L'obelisco divenne in breve tempo molto popolare, tanto che la Marelli volle lanciare un apparecchio radio chiamato Axum, facendo leva anche sulla somiglianza del monumento con un'antenna.

Nel 1943, nel mese di Settembre, l'area di Porta Capena fu protagonista degli scontri tra Esercito Italiano e partigiani da una parte e militari tedeschi dall'altra per la difesa di Roma che ebbero come epicentro soprattutto la vicina Porta San Paolo, e venne colpito da raffiche di mitra.

La stele di Axum negli anni 50 davanti alla FAO.
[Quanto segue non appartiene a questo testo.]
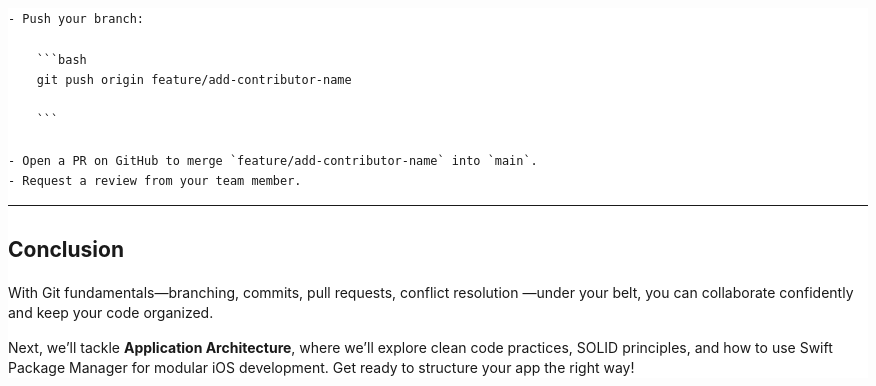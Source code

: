    - Push your branch:
        
        ```bash
        git push origin feature/add-contributor-name
        
        ```
        
    - Open a PR on GitHub to merge `feature/add-contributor-name` into `main`.
    - Request a review from your team member.

---

## Conclusion

With Git fundamentals—branching, commits, pull requests, conflict resolution —under your belt, you can collaborate confidently and keep your code organized.

 Next, we’ll tackle **Application Architecture**, where we’ll explore clean code practices, SOLID principles, and how to use Swift Package Manager for modular iOS development. Get ready to structure your app the right way!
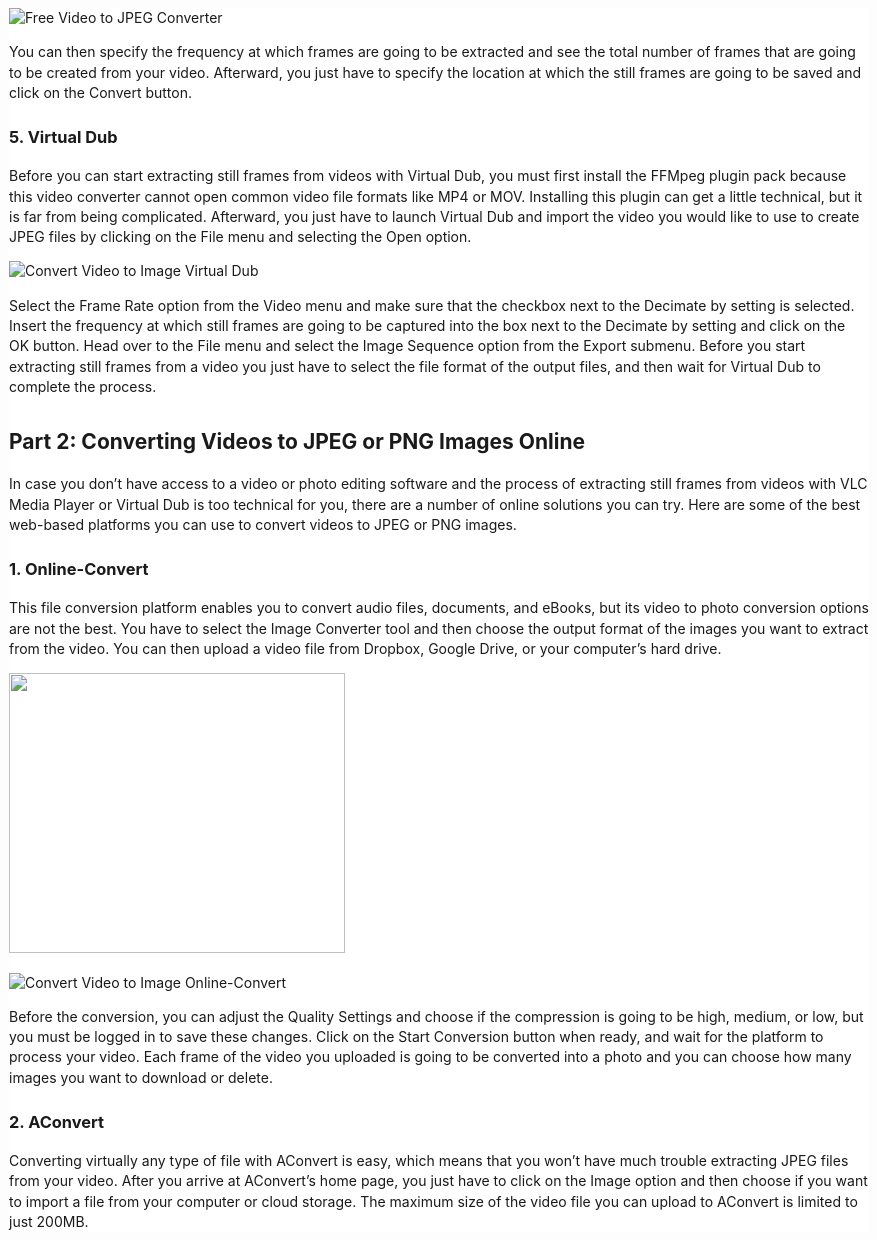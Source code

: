 ![Free Video to JPEG Converter](https://images.wondershare.com/filmora/article-images/free-video-to-jpeg-converter.jpg)

You can then specify the frequency at which frames are going to be extracted and see the total number of frames that are going to be created from your video. Afterward, you just have to specify the location at which the still frames are going to be saved and click on the Convert button.

### 5\. Virtual Dub

Before you can start extracting still frames from videos with Virtual Dub, you must first install the FFMpeg plugin pack because this video converter cannot open common video file formats like MP4 or MOV. Installing this plugin can get a little technical, but it is far from being complicated. Afterward, you just have to launch Virtual Dub and import the video you would like to use to create JPEG files by clicking on the File menu and selecting the Open option.

![Convert Video to Image Virtual Dub](https://images.wondershare.com/filmora/article-images/virtual-dub-video-to-image-control.jpg)

Select the Frame Rate option from the Video menu and make sure that the checkbox next to the Decimate by setting is selected. Insert the frequency at which still frames are going to be captured into the box next to the Decimate by setting and click on the OK button. Head over to the File menu and select the Image Sequence option from the Export submenu. Before you start extracting still frames from a video you just have to select the file format of the output files, and then wait for Virtual Dub to complete the process.

## Part 2: Converting Videos to JPEG or PNG Images Online

In case you don’t have access to a video or photo editing software and the process of extracting still frames from videos with VLC Media Player or Virtual Dub is too technical for you, there are a number of online solutions you can try. Here are some of the best web-based platforms you can use to convert videos to JPEG or PNG images.

### 1\. Online-Convert

This file conversion platform enables you to convert audio files, documents, and eBooks, but its video to photo conversion options are not the best. You have to select the Image Converter tool and then choose the output format of the images you want to extract from the video. You can then upload a video file from Dropbox, Google Drive, or your computer’s hard drive.


<a href="https://getlyla.pxf.io/c/5597632/1455723/15391" target="_top" id="1455723"><img src="//a.impactradius-go.com/display-ad/15391-1455723" border="0" alt="" width="336" height="280"/></a><img height="0" width="0" src="https://imp.pxf.io/i/5597632/1455723/15391" style="position:absolute;visibility:hidden;" border="0" />

![Convert Video to Image Online-Convert](https://images.wondershare.com/filmora/article-images/online-converter-convert-video-to-image.jpg)

Before the conversion, you can adjust the Quality Settings and choose if the compression is going to be high, medium, or low, but you must be logged in to save these changes. Click on the Start Conversion button when ready, and wait for the platform to process your video. Each frame of the video you uploaded is going to be converted into a photo and you can choose how many images you want to download or delete.

### 2\. AConvert

Converting virtually any type of file with AConvert is easy, which means that you won’t have much trouble extracting JPEG files from your video. After you arrive at AConvert’s home page, you just have to click on the Image option and then choose if you want to import a file from your computer or cloud storage. The maximum size of the video file you can upload to AConvert is limited to just 200MB.

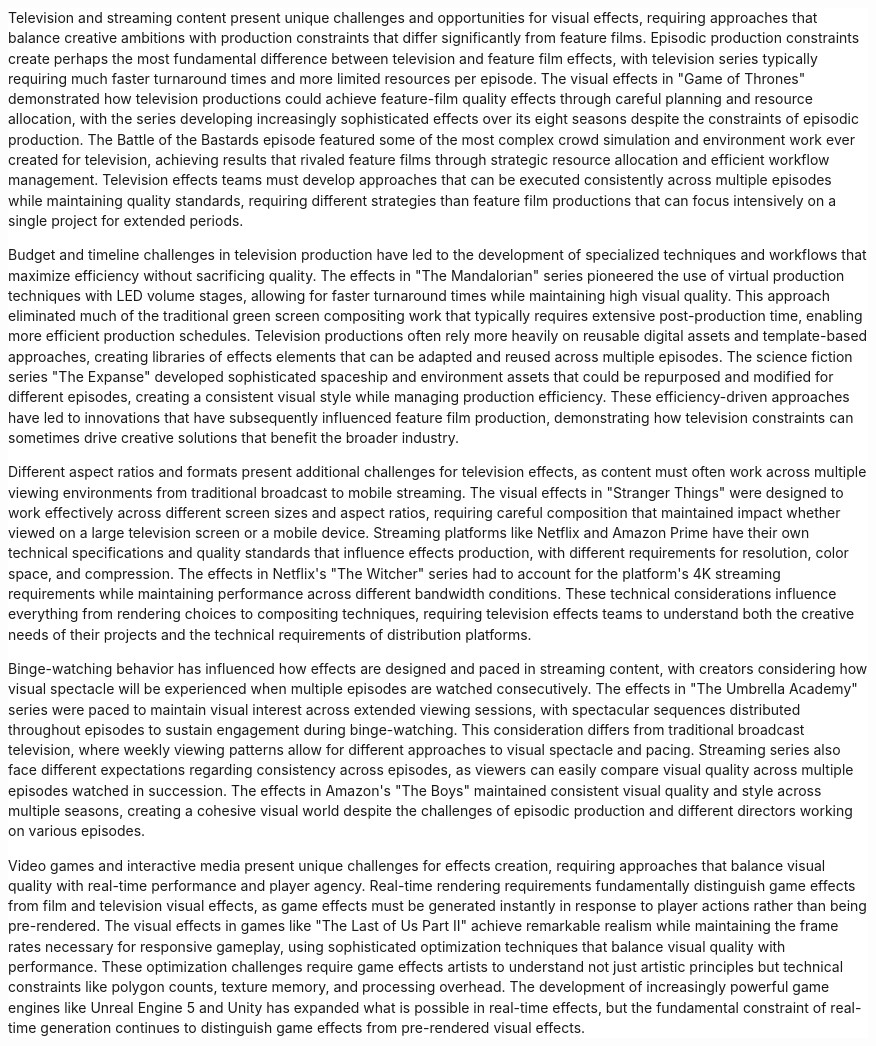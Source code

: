 Television and streaming content present unique challenges and opportunities for visual effects, requiring approaches that balance creative ambitions with production constraints that differ significantly from feature films. Episodic production constraints create perhaps the most fundamental difference between television and feature film effects, with television series typically requiring much faster turnaround times and more limited resources per episode. The visual effects in "Game of Thrones" demonstrated how television productions could achieve feature-film quality effects through careful planning and resource allocation, with the series developing increasingly sophisticated effects over its eight seasons despite the constraints of episodic production. The Battle of the Bastards episode featured some of the most complex crowd simulation and environment work ever created for television, achieving results that rivaled feature films through strategic resource allocation and efficient workflow management. Television effects teams must develop approaches that can be executed consistently across multiple episodes while maintaining quality standards, requiring different strategies than feature film productions that can focus intensively on a single project for extended periods.

Budget and timeline challenges in television production have led to the development of specialized techniques and workflows that maximize efficiency without sacrificing quality. The effects in "The Mandalorian" series pioneered the use of virtual production techniques with LED volume stages, allowing for faster turnaround times while maintaining high visual quality. This approach eliminated much of the traditional green screen compositing work that typically requires extensive post-production time, enabling more efficient production schedules. Television productions often rely more heavily on reusable digital assets and template-based approaches, creating libraries of effects elements that can be adapted and reused across multiple episodes. The science fiction series "The Expanse" developed sophisticated spaceship and environment assets that could be repurposed and modified for different episodes, creating a consistent visual style while managing production efficiency. These efficiency-driven approaches have led to innovations that have subsequently influenced feature film production, demonstrating how television constraints can sometimes drive creative solutions that benefit the broader industry.

Different aspect ratios and formats present additional challenges for television effects, as content must often work across multiple viewing environments from traditional broadcast to mobile streaming. The visual effects in "Stranger Things" were designed to work effectively across different screen sizes and aspect ratios, requiring careful composition that maintained impact whether viewed on a large television screen or a mobile device. Streaming platforms like Netflix and Amazon Prime have their own technical specifications and quality standards that influence effects production, with different requirements for resolution, color space, and compression. The effects in Netflix's "The Witcher" series had to account for the platform's 4K streaming requirements while maintaining performance across different bandwidth conditions. These technical considerations influence everything from rendering choices to compositing techniques, requiring television effects teams to understand both the creative needs of their projects and the technical requirements of distribution platforms.

Binge-watching behavior has influenced how effects are designed and paced in streaming content, with creators considering how visual spectacle will be experienced when multiple episodes are watched consecutively. The effects in "The Umbrella Academy" series were paced to maintain visual interest across extended viewing sessions, with spectacular sequences distributed throughout episodes to sustain engagement during binge-watching. This consideration differs from traditional broadcast television, where weekly viewing patterns allow for different approaches to visual spectacle and pacing. Streaming series also face different expectations regarding consistency across episodes, as viewers can easily compare visual quality across multiple episodes watched in succession. The effects in Amazon's "The Boys" maintained consistent visual quality and style across multiple seasons, creating a cohesive visual world despite the challenges of episodic production and different directors working on various episodes.

Video games and interactive media present unique challenges for effects creation, requiring approaches that balance visual quality with real-time performance and player agency. Real-time rendering requirements fundamentally distinguish game effects from film and television visual effects, as game effects must be generated instantly in response to player actions rather than being pre-rendered. The visual effects in games like "The Last of Us Part II" achieve remarkable realism while maintaining the frame rates necessary for responsive gameplay, using sophisticated optimization techniques that balance visual quality with performance. These optimization challenges require game effects artists to understand not just artistic principles but technical constraints like polygon counts, texture memory, and processing overhead. The development of increasingly powerful game engines like Unreal Engine 5 and Unity has expanded what is possible in real-time effects, but the fundamental constraint of real-time generation continues to distinguish game effects from pre-rendered visual effects.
Con la fine della Seconda Guerra Mondiale, la sconfitta dell'Italia e la riacquisita indipendenza dell'Etiopia, che vide il Negus Hailè Selassiè tornare sul trono, iniziarono a essere intavolati discorsi circa la possibilità di una restituzione della stele al Paese africano. L'Italia, nel 1947, si era infatti proposta di restituire all'Etiopia l'intero bottino di guerra, che comprendeva anche l'obelisco. Il monumento al Leone di Giuda, ad esempio, venne restituito nel 1960.

Nel 1969, tuttavia, il Negus non era in grado di sostenere gli ingenti costi del trasporto in Etiopia del monumento, che volle quindi donare personalmente all'Italia come pegno per la rinnovata amicizia tra i due Paesi. Nel 1974, tuttavia, Selassiè venne rovesciato dal gruppo comunista del DERG, che instaurò un nuovo regime e chiese nuovamente all'Italia l'obelisco. Dopo una lunga trattativa, nella quale non mancarono polemiche e tentennamenti, e dopo che in Etiopia vi fu un nuovo cambio di regime, l'Italia alla fine decise di restituire l'obelisco all'Etiopia, restaurandolo e smontandolo in tre parti per poi inviarlo al suo Paese d'origine nel 2003.

Tornato in Etiopia, l'obelisco venne nuovamente collocato ad Axum, al fianco delle altre steli.